Jennifer had been out of town, and when she returned she decided that as long as she and Kenya lived in the same city, her daughter would never be able to safely lead a normal life. She left the state with her 5-year-old daughter.
“I just felt like if… I just leave the situation, then she can continue to live her life the way that she wants to live it without what I’m going through being a conflict,” Jennifer said. “And it might not have been the best thing to do, but at the time, I didn’t know what else to do.”
Jennifer didn’t come forward until the end of November, when she posted her first YouTube video. She kept the camera pointed away from her face as she discussed the misinformation surrounding her case and the harassment she’d endured. But as she spoke out, she and her adoptive family became more estranged—fissures that aired out on the YouTube blogosphere in ugly fashion.
Jennifer’s adoptive aunt, who allegedly took her to see the district attorney back in the 1990s, was actually the first person to speak publicly on her behalf, when she gave an interview to the YouTube gossip blog Daytime Tea Time in 2018 to dispute the misinformation that had spread about Petty’s assault victim, including the idea that they were in a relationship. But over the past few months, Jennifer’s cousin Shiran “Sunday” Grayson—whom Jennifer alleges lived with Minaj’s friend TT when discussion of the case arose in 2018—has disputed her account, primarily on the YouTube channel Black Tea Blog. (The channel has posted several videos attempting to discredit Jennifer’s story and prove Petty is innocent.)
Not long after Jennifer posted her first video in November, she spoke live on Nosey’s YouTube channel in early December—and wound up in a shouting match with Grayson, who was also in the audience and called her out by name. (Jennifer had not, at that point, disclosed any part of her identity publicly.) Grayson called her “delusional” and said she was “going too far.”
“You need to cut it out,” Grayson said. “You really need to before you get yourself hurt out here, homegirl.”
Little over a week later, Jennifer posted a tearful follow-up video. In January, she posted another in which she finally showed her face—and implored Minaj and Petty, “Tell your fucking people to leave my family alone… Leave me and my family the fuck alone.”
Three days later, the cousin Petty and Jennifer’s brother share, Marie, also appeared on Black Tea Blog to call Jennifer a liar—and even threatened her on air.

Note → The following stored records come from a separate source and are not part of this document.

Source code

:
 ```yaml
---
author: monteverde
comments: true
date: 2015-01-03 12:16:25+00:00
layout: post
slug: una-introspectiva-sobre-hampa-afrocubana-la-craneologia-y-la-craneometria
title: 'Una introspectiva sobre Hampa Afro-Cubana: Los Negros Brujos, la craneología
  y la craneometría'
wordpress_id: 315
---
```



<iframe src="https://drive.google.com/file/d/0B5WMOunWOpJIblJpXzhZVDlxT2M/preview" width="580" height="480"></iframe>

“I know where you live, boo,” she said. “... I ain’t scared of police. Check my track record. I ain’t never scared… Stand down, bitch.” She threatened to make Jennifer’s address public, and insinuated that doing so would help an abusive former partner, the father of Jennifer’s younger daughter, hunt her down.

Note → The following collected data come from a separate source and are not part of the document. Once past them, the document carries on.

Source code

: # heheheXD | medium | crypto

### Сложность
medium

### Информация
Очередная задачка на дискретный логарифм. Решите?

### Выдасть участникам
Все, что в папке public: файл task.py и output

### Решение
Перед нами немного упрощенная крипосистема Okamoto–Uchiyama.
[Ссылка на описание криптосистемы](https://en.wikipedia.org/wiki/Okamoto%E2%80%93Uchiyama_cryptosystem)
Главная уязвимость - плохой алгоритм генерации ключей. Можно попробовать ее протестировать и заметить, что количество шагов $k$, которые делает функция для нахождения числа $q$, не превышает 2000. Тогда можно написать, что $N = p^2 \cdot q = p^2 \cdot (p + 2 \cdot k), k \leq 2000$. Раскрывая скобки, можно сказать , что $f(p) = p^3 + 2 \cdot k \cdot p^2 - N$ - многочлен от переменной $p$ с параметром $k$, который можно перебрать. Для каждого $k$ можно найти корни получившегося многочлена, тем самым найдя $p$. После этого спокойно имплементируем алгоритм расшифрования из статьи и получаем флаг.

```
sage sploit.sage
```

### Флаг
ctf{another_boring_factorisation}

“Don’t play with me, bitch,” she said. “Seriously.”
Although Jennifer said she has not received much direct harassment from Minaj’s fans—most of her social media accounts are private—she noted that those who’ve advocated for her have. Both Nosey and Hotshot Radio, another YouTuber who’s spoken out on her behalf for months and interviewed her on his channel, have been inundated with hateful comments and even threats.
In light of everything that’s happened, it’s not hard to understand why Nosey is concerned for Jennifer’s safety as the case against Kenneth Petty moves forward. “If he does end up going to jail for being a sex offender and not registering, that can get really dangerous for her because [Jennifer is] going to be blamed,” she said. “And they are associated with a lot of dangerous people.”
Jennifer, meanwhile, recently retained legal counsel from Kaedian LLP. (The Daily Beast has viewed an engagement agreement.) She’s moved once more, to a place where she’s begun to actually feel safe. After all she’s endured, she said, she has one hope: “For people out in the world to know that you can’t do stuff like this and get away with it. And for women who have been abused, for women who have been assaulted, for them to not live in fear of speaking their truth. No matter who the person is.”